* [TASK DETAILS]
Look for "shared" in the records and copy every line that has it.

[Collected data]
════════════════════

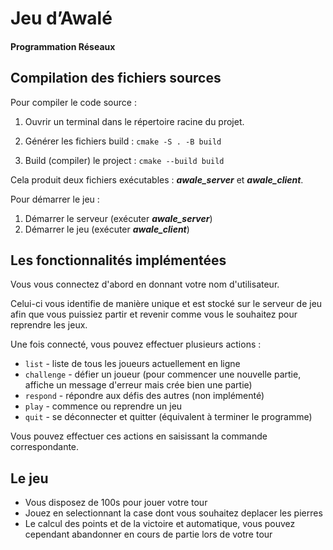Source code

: # Jeu d’Awalé

#### Programmation Réseaux


## Compilation des fichiers sources

Pour compiler le code source :

1. Ouvrir un terminal dans le répertoire racine du projet.

2. Générer les fichiers build : `cmake -S . -B build`

3. Build (compiler) le project : `cmake --build build`

Cela produit deux fichiers exécutables : ___awale_server___ et ___awale_client___.

Pour démarrer le jeu :

1.	Démarrer le serveur (exécuter ___awale_server___)
2.	Démarrer le jeu (exécuter ___awale_client___)


## Les fonctionnalités implémentées

Vous vous connectez d'abord en donnant votre nom d'utilisateur.

Celui-ci vous identifie de manière unique et est stocké sur le serveur de jeu afin que vous puissiez partir et revenir comme vous le souhaitez pour reprendre les jeux.

Une fois connecté, vous pouvez effectuer plusieurs actions :

- `list`       - liste de tous les joueurs actuellement en ligne
- `challenge`  - défier un joueur (pour commencer une nouvelle partie, affiche un message d'erreur mais crée bien une partie)
- `respond`	   - répondre aux défis des autres (non implémenté)
- `play`       - commence ou reprendre un jeu
- `quit`       - se déconnecter et quitter (équivalent à terminer le programme)

Vous pouvez effectuer ces actions en saisissant la commande correspondante.


## Le jeu

- Vous disposez de 100s pour jouer votre tour
- Jouez en selectionnant la case dont vous souhaitez deplacer les pierres
- Le calcul des points et de la victoire et automatique, vous pouvez cependant abandonner en cours de partie lors de votre tour
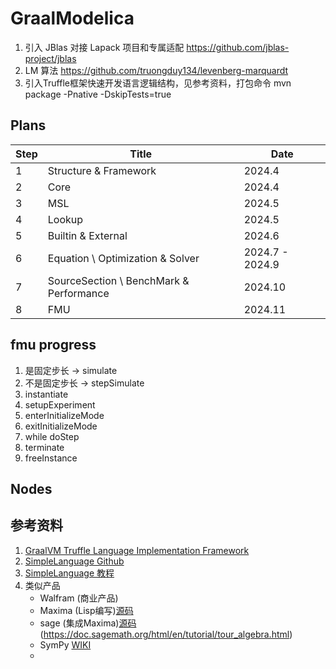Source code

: # GraalModelica
1. 引入 JBlas 对接 Lapack 项目和专属适配 https://github.com/jblas-project/jblas
2. LM 算法 https://github.com/truongduy134/levenberg-marquardt
3. 引入Truffle框架快速开发语言逻辑结构，见参考资料，打包命令 mvn package -Pnative -DskipTests=true


## Plans
| Step | Title                                   | Date            |
|------|-----------------------------------------|-----------------|
| 1    | Structure & Framework                   | 2024.4          |
| 2    | Core                                    | 2024.4          |
| 3    | MSL                                     | 2024.5          |
| 4    | Lookup                                  | 2024.5          |
| 5    | Builtin & External                      | 2024.6          |
| 6    | Equation \ Optimization & Solver        | 2024.7 - 2024.9 |
| 7    | SourceSection \ BenchMark & Performance | 2024.10         |
| 8    | FMU                                     | 2024.11         |


## fmu progress
1. 是固定步长 -> simulate
2. 不是固定步长 -> stepSimulate
3. instantiate
4. setupExperiment
5. enterInitializeMode
6. exitInitializeMode
7. while doStep
8. terminate
9. freeInstance

## Nodes


## 参考资料
1. [GraalVM Truffle Language Implementation Framework](https://www.graalvm.org/latest/graalvm-as-a-platform/language-implementation-framework/LanguageTutorial/)
2. [SimpleLanguage Github](https://github.com/graalvm/simplelanguage)
3. [SimpleLanguage 教程](https://www.bilibili.com/video/BV1ox411L7fa)
4. 类似产品
   - Walfram (商业产品) 
   - Maxima (Lisp编写)[源码](https://github.com/maxima-project-on-github/mixima)
   - sage (集成Maxima)[源码](https://github.com/sagemath/sage/) (https://doc.sagemath.org/html/en/tutorial/tour_algebra.html)
   - SymPy [WIKI](https://zh.wikipedia.org/zh-cn/SymPy)
   - 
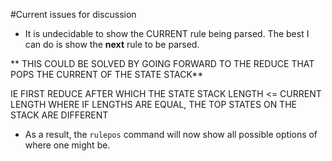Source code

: #Current issues for discussion

- It is undecidable to show the CURRENT rule being parsed. The best I can do is show the **next** rule to be parsed.

** THIS COULD BE SOLVED BY GOING FORWARD TO THE REDUCE THAT POPS THE CURRENT OF THE STATE STACK**

IE FIRST REDUCE AFTER WHICH THE STATE STACK LENGTH <= CURRENT LENGTH
WHERE IF LENGTHS ARE EQUAL, THE TOP STATES ON THE STACK ARE DIFFERENT


- As a result, the `rulepos` command will now show all possible options of where one might be.



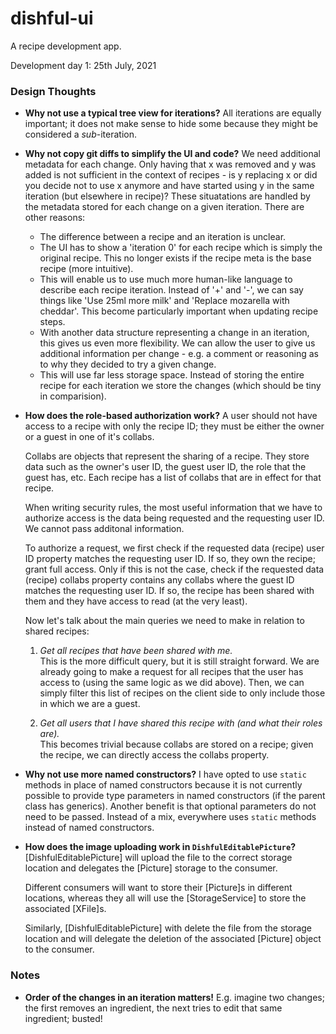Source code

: # dishful-ui

A recipe development app.

Development day 1: 25th July, 2021

### Design Thoughts

- **Why not use a typical tree view for iterations?**
  All iterations are equally important; it does not make sense to hide some because they might
  be considered a _sub_-iteration.
- **Why not copy git diffs to simplify the UI and code?**
  We need additional metadata for each change. Only having that x was removed and y was added
  is not sufficient in the context of recipes - is y replacing x or did you decide not to use 
  x anymore and have started using y in the same iteration (but elsewhere in recipe)? 
  These situatations are handled by the metadata stored for each change on a given iteration.
  There are other reasons:

  - The difference between a recipe and an iteration is unclear.
  - The UI has to show a 'iteration 0' for each recipe which is simply the original recipe. This no longer exists if the recipe meta 
    is the base recipe (more intuitive).
  - This will enable us to use much more human-like language to describe each recipe iteration.
    Instead of '+' and '-', we can say things like 'Use 25ml more milk' and 'Replace mozarella with cheddar'.
    This become particularly important when updating recipe steps.
  - With another data structure representing a change in an iteration, this gives us even more flexibility.
    We can allow the user to give us additional information per change - e.g. a comment or reasoning as to why
    they decided to try a given change.
  - This will use far less storage space. Instead of storing the entire recipe for each iteration we store the changes 
    (which should be tiny in comparision).
- **How does the role-based authorization work?**
  A user should not have access to a recipe with only the recipe ID; they must be either the owner or a guest in one of it's collabs.

  Collabs are objects that represent the sharing of a recipe. They store data such as the owner's user ID, the 
  guest user ID, the role that the guest has, etc. Each recipe has a list of collabs that are in effect for that recipe. 

  When writing security rules, the most useful information that we have to authorize access is the data being requested and the
  requesting user ID. We cannot pass additonal information. 

  To authorize a request, we first check if the requested data (recipe) user ID property matches the requesting user ID. If so,
  they own the recipe; grant full access.
  Only if this is not the case, check if the requested data (recipe) collabs property contains any collabs where the guest ID matches
  the requesting user ID. If so, the recipe has been shared with them and they have access to read (at the very least).

  Now let's talk about the main queries we need to make in relation to shared recipes:

  1. *Get all recipes that have been shared with me.* <br/>
     This is the more difficult query, but it is still straight forward. 
     We are already going to make a request for all recipes that the user has access to (using the same
     logic as we did above). Then, we can simply filter this list of recipes on the client side to only include
     those in which we are a guest.

  2. *Get all users that I have shared this recipe with (and what their roles are).* <br/>
     This becomes trivial because collabs are stored on a recipe; given the recipe, we can directly access the
     collabs property. 

- **Why not use more named constructors?**
  I have opted to use `static` methods in place of named constructors because it is not currently possible
  to provide type parameters in named constructors (if the parent class has generics). Another benefit is that
  optional parameters do not need to be passed. Instead of a mix, everywhere uses `static` methods instead of named constructors.

- **How does the image uploading work in `DishfulEditablePicture`?**
  [DishfulEditablePicture] will upload the file to the correct
  storage location and delegates the [Picture] storage to the
  consumer.

  Different consumers will want to store their [Picture]s in
  different locations, whereas they all will use the [StorageService]
  to store the associated [XFile]s.

  Similarly, [DishfulEditablePicture] with delete the file from the storage
  location and will delegate the deletion of the associated [Picture] object
  to the consumer.

### Notes

- **Order of the changes in an iteration matters!**
  E.g. imagine two changes; the first removes an ingredient, the next
  tries to edit that same ingredient; busted! 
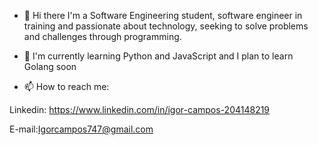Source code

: - 👋 Hi there
I'm a Software Engineering student, software engineer in training and passionate about technology, seeking to solve problems and challenges through programming.

- 🌱 I'm currently learning Python and JavaScript and I plan to learn Golang soon

- 📫 How to reach me:

Linkedin: https://www.linkedin.com/in/igor-campos-204148219

E-mail:Igorcampos747@gmail.com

════════════════════

* [SOLUTION FOR THIS EXERCISE]
  the requesting user ID. If so, the recipe has been shared with them and they have access to read (at the very least).
  Now let's talk about the main queries we need to make in relation to shared recipes:
  1. *Get all recipes that have been shared with me.* <br/>
  2. *Get all users that I have shared this recipe with (and what their roles are).* <br/>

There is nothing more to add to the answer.